For a certain piece of business logic, a sequence could be either two separate updates, or a delete followed by an insert. Basically, the update would nullify a column so I can make it seem like a delete. I am not concerned with losing rows (so a soft delete is not necessary): what is the more efficient approach?
This wildly depends upon the nature of the queries. Perhaps your two updates can be written as an update join and be faster than a delete and insert. If you have indices on your table, the delete and insert will be much more costly. If it's a variable length column, maybe the delete and insert is faster.

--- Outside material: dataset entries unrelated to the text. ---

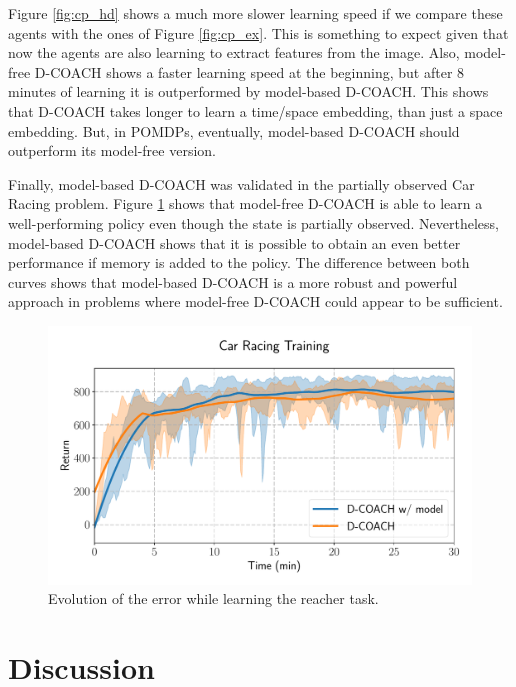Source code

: Figure \ref{fig:cp_hd} shows a much more slower learning speed if we compare these agents with the ones of Figure \ref{fig:cp_ex}. This is something to expect given that now the agents are also learning to extract features from the image. Also, model-free D-COACH shows a faster learning speed at the beginning, but after 8 minutes of learning it is outperformed by model-based D-COACH. This shows that D-COACH takes longer to learn a time/space embedding, than just a space embedding. But, in POMDPs, eventually, model-based D-COACH should outperform its model-free version.

Finally, model-based D-COACH was validated in the partially observed Car Racing problem. Figure \ref{fig:po_cr} shows that model-free D-COACH is able to learn a well-performing policy even though the state is partially observed. Nevertheless, model-based D-COACH shows that it is possible to obtain an even better performance if memory is added to the policy. The difference between both curves shows that model-based D-COACH is a more robust and powerful approach in problems where model-free D-COACH could appear to be sufficient.

\begin{figure}[h]
    \centering
    \includegraphics[width=0.9\linewidth]{imagenes/cap3/car_racing_lstm.pdf}
    \caption{Evolution of the error while learning the reacher task. }
    \label{fig:po_cr}
\end{figure}

\section{Discussion}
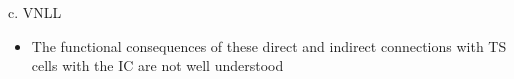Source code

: c. VNLL

\begin{itemize}
\item The functional consequences of these direct and indirect connections with TS cells with the IC are not well understood
\end{itemize}

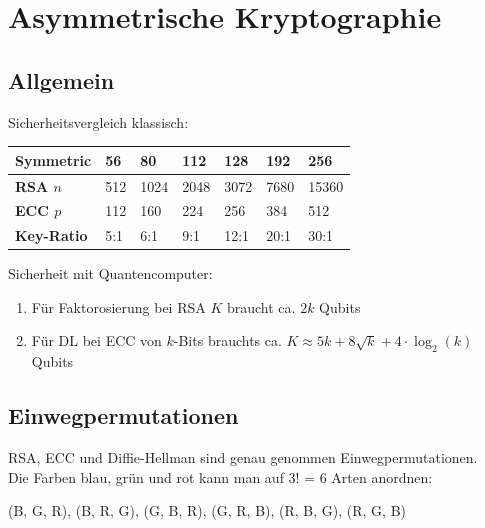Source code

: \documentclass[12pt]{scrartcl}
\begin{document}
\newpage
\section{Asymmetrische Kryptographie}

\subsection{Allgemein}

Sicherheitsvergleich klassisch:
\renewcommand{\arraystretch}{1.5}
\begin{center}
    \begin{tabular}{ | m{11em} | P{4em} | P{4em} | P{4em} | P{4em} | P{4em} | P{4em} |}
        \hline
        \textbf{Symmetric}   & \textbf{56}    & \textbf{80}    & \textbf{112}   & \textbf{128}   & \textbf{192}   & \textbf{256}   \\
        \hline
        \textbf{RSA $n$  }   & 512   & 1024  & 2048  & 3072  & 7680  & 15360     \\
        \hline
        \textbf{ECC $p$  }   & 112   & 160   & 224   & 256   & 384   & 512     \\
        \hline
        \textbf{Key-Ratio}   & 5:1   & 6:1   & 9:1   & 12:1  & 20:1  & 30:1     \\
        \hline
    \end{tabular}
\end{center}


\vspace{0.5cm}
Sicherheit mit Quantencomputer:
\begin{enumerate}
    \item Für Faktorosierung bei RSA $K$ braucht ca. $2k$ Qubits
    \item Für DL bei ECC von $k$-Bits brauchts ca. $K \approx 5k + 8 \sqrt{k} + 4 \cdot \log_2(k)$ Qubits
\end{enumerate}



\subsection{Einwegpermutationen}

RSA, ECC und Diffie-Hellman sind genau genommen Einwegpermutationen.\\

Die Farben blau, grün und rot kann man auf 3! = 6 Arten anordnen:

\begin{center}
    (B, G, R), (B, R, G), (G, B, R), (G, R, B), (R, B, G), (R, G, B)    
\end{center}
\end{document}
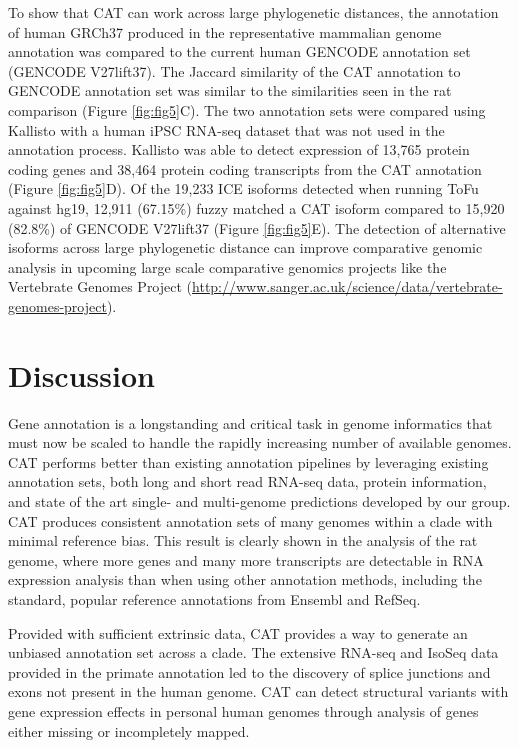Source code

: \documentclass[fleqn,10pt]{wlscirep}
\begin{document}
To show that CAT can work across large phylogenetic distances, the annotation of human GRCh37 produced in the representative mammalian genome annotation was compared to the current human GENCODE annotation set (GENCODE V27lift37). The Jaccard similarity of the CAT annotation to GENCODE annotation set was similar to the similarities seen in the rat comparison (Figure \ref{fig:fig5}C). The two annotation sets were compared using Kallisto with a human iPSC RNA-seq dataset that was not used in the annotation process. Kallisto was able to detect expression of 13,765 protein coding genes and 38,464 protein coding transcripts from the CAT annotation (Figure \ref{fig:fig5}D). Of the 19,233 ICE isoforms detected when running ToFu \cite{gordon2015widespread} against hg19, 12,911 (67.15\%) fuzzy matched a CAT isoform compared to 15,920 (82.8\%) of GENCODE V27lift37 (Figure \ref{fig:fig5}E). The detection of alternative isoforms across large phylogenetic distance can improve comparative genomic analysis in upcoming large scale comparative genomics projects like the Vertebrate Genomes Project \cite{haussler2009genome} (\url{http://www.sanger.ac.uk/science/data/vertebrate-genomes-project}).

\section*{Discussion}
Gene annotation is a longstanding and critical task in genome informatics that must now be scaled to handle the rapidly increasing number of available genomes. CAT performs better than existing annotation pipelines by leveraging existing annotation sets, both long and short read RNA-seq data, protein information, and state of the art single- and multi-genome predictions developed by our group. CAT produces consistent annotation sets of many genomes within a clade with minimal reference bias. This result is clearly shown in the analysis of the rat genome, where more genes and many more transcripts are detectable in RNA expression analysis than when using other annotation methods, including the standard, popular reference annotations from Ensembl and RefSeq.

Provided with sufficient extrinsic data, CAT provides a way to generate an unbiased annotation set across a clade. The extensive RNA-seq and IsoSeq data provided in the primate annotation led to the discovery of splice junctions and exons not present in the human genome. CAT can detect structural variants with gene expression effects in personal human genomes through analysis of genes either missing or incompletely mapped.
\end{document}
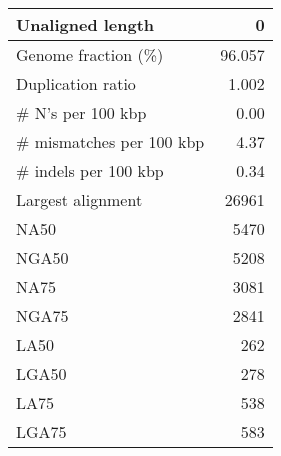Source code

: \documentclass[12pt,a4paper]{article}
\begin{document}
\begin{table}[ht]
\begin{center}
\begin{tabular}{|l*{1}{|r}|}
Unaligned length & 0 \\ \hline
Genome fraction (\%) & 96.057 \\ \hline
Duplication ratio & 1.002 \\ \hline
\# N's per 100 kbp & 0.00 \\ \hline
\# mismatches per 100 kbp & 4.37 \\ \hline
\# indels per 100 kbp & 0.34 \\ \hline
Largest alignment & 26961 \\ \hline
NA50 & 5470 \\ \hline
NGA50 & 5208 \\ \hline
NA75 & 3081 \\ \hline
NGA75 & 2841 \\ \hline
LA50 & 262 \\ \hline
LGA50 & 278 \\ \hline
LA75 & 538 \\ \hline
LGA75 & 583 \\ \hline
\end{tabular}
\end{center}
\end{table}
\end{document}
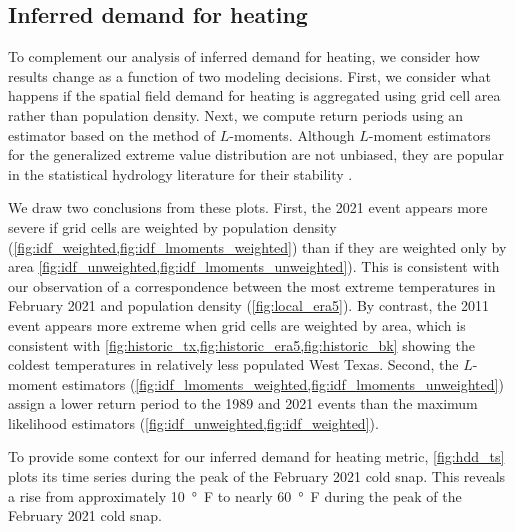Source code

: \documentclass[12pt]{iopart}
\begin{document}
\subsection{Inferred demand for heating}

To complement our analysis of inferred demand for heating, we consider how results change as a function of two modeling decisions.
First, we consider what happens if the spatial field demand for heating is aggregated using grid cell area rather than population density.
Next, we compute return periods using an estimator based on the method of $L$-moments.
Although $L$-moment estimators for the generalized extreme value distribution are not unbiased, they are popular in the statistical hydrology literature for their stability \cite{hosking_gev:1985,martins_gev:2001,morrison_gev:2002}.

We draw two conclusions from these plots.
First, the 2021 event appears more severe if grid cells are weighted by population density (\cref{fig:idf_weighted,fig:idf_lmoments_weighted}) than if they are weighted only by area \cref{fig:idf_unweighted,fig:idf_lmoments_unweighted}).
This is consistent with our observation of a correspondence between the most extreme temperatures in February 2021 and population density (\cref{fig:local_era5}).
By contrast, the 2011 event appears more extreme when grid cells are weighted by area, which is consistent with \cref{fig:historic_tx,fig:historic_era5,fig:historic_bk} showing the coldest temperatures in relatively less populated West Texas.
Second, the $L$-moment estimators (\cref{fig:idf_lmoments_weighted,fig:idf_lmoments_unweighted}) assign a lower return period to the 1989 and 2021 events than the maximum likelihood estimators (\cref{fig:idf_unweighted,fig:idf_weighted}).

To provide some context for our inferred demand for heating metric, \cref{fig:hdd_ts} plots its time series during the peak of the February 2021 cold snap.
This reveals a rise from approximately \SI{10}{\degree F} to nearly \SI{60}{\degree F} during the peak of the February 2021 cold snap.
\end{document}
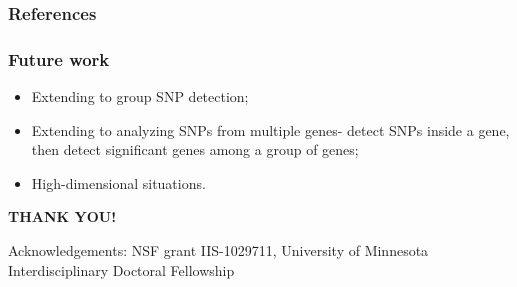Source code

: \documentclass[handout,10pt]{beamer}
\begin{document}

\begin{frame}
\frametitle{References}

{\scriptsize


}
\end{frame}


\begin{frame}
\frametitle{Future work}
\begin{itemize}
\item Extending to group SNP detection;

\item Extending to analyzing SNPs from multiple genes- detect SNPs inside a gene, then detect significant genes among a group of genes;

\item High-dimensional situations.
\end{itemize}

\end{frame}

\begin{frame}
\centering\huge
\textcolor{UniBlue}{\textbf{THANK YOU!}}

\vspace{-.5em}
{\scriptsize Acknowledgements: NSF grant IIS-1029711, University of Minnesota Interdisciplinary Doctoral Fellowship}
\end{frame}

\end{document}
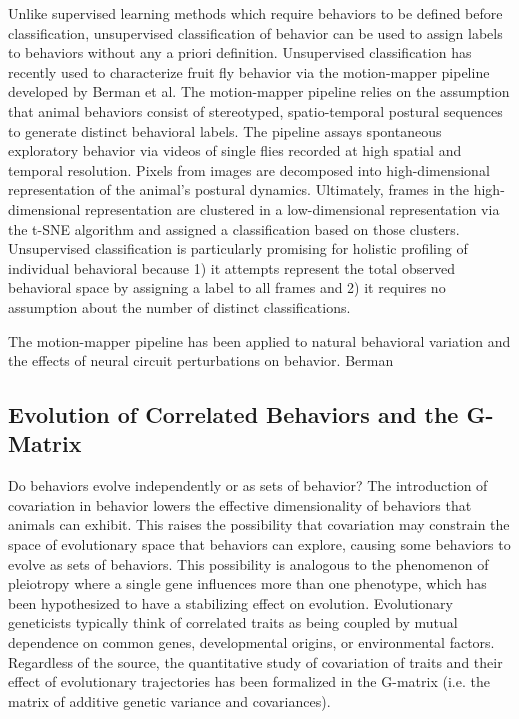 \documentclass[12pt,letterpaper]{article}
\begin{document}
Unlike supervised learning methods which require behaviors to be defined before classification, unsupervised classification of behavior can be used to assign labels to behaviors without any a priori definition. Unsupervised classification has recently used to characterize fruit fly behavior via the motion-mapper pipeline developed by Berman et al. The motion-mapper pipeline relies on the assumption that animal behaviors consist of stereotyped, spatio-temporal postural sequences to generate distinct behavioral labels. The pipeline assays spontaneous exploratory behavior via videos of single flies recorded at high spatial and temporal resolution. Pixels from images are decomposed into high-dimensional representation of the animal's postural dynamics. Ultimately, frames in the high-dimensional representation are clustered in a low-dimensional representation via the t-SNE algorithm and assigned a classification based on those clusters. Unsupervised classification is particularly promising for holistic profiling of individual behavioral because 1) it attempts represent the total observed behavioral space by assigning a label to all frames and 2) it requires no assumption about the number of distinct classifications.

The motion-mapper pipeline has been applied to natural behavioral variation and the effects of neural circuit perturbations on behavior. Berman


\subsection{Evolution of Correlated Behaviors and the G-Matrix}

Do behaviors evolve independently or as sets of behavior? 
The introduction of covariation in behavior lowers the effective dimensionality of behaviors that animals can exhibit. This raises the possibility that covariation may constrain the space of evolutionary space that behaviors can explore, causing some behaviors to evolve as sets of behaviors. This possibility is analogous to the phenomenon of pleiotropy where a single gene influences more than one phenotype, which has been hypothesized to have a stabilizing effect on evolution. Evolutionary geneticists typically think of correlated traits as being coupled by mutual dependence on common genes, developmental origins, or environmental factors. Regardless of the source, the quantitative study of covariation of traits and their effect of evolutionary trajectories has been formalized in the G-matrix (i.e. the matrix of additive genetic variance and covariances). 
\end{document}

There are a lot of factors that go into it. The best bet is to benchmark it and use explain
to figure out what, exactly, the database is doing with each of your queries.
It sounds like, from a data-integrity point of view, you'd be better off going with the delete and then insert.
And deleting data that you don't need is clearly less costly then keeping it.
In terms of actual speed, I would suggest it's negligible unless profiling proves otherwise.
Benchmark them. Don't forget to benchmark other queries on the table(s), too.
Better yet, pick whichever one leads to the most sensible data model.
Updating will typically be faster than deleting/inserting. http://stackoverflow.com/questions/824936/mysql-performance-delete-or-update
Best to measure, but it helps to understand what's happening at the disk level. Here's what happens conceptually:
If the updates are to columns that aren't in an index, then updates might be done "in place" in a single write unless the record grows (which, if you're soft-deleting a field, is unlikely). If the columns are indexed, there'll be writes to those indexes to remove the old values and add the new ones.
When you delete, there'll be a write to remove the primary key for the delete record from its index, and writes to remove any secondary keys from secondary indexes.
When you insert, there'll be writes for the record you're adding, one or more writes to get the primary key into an index (index pages might split, requiring multiple writes), and writes to get any secondary keys into their indexes.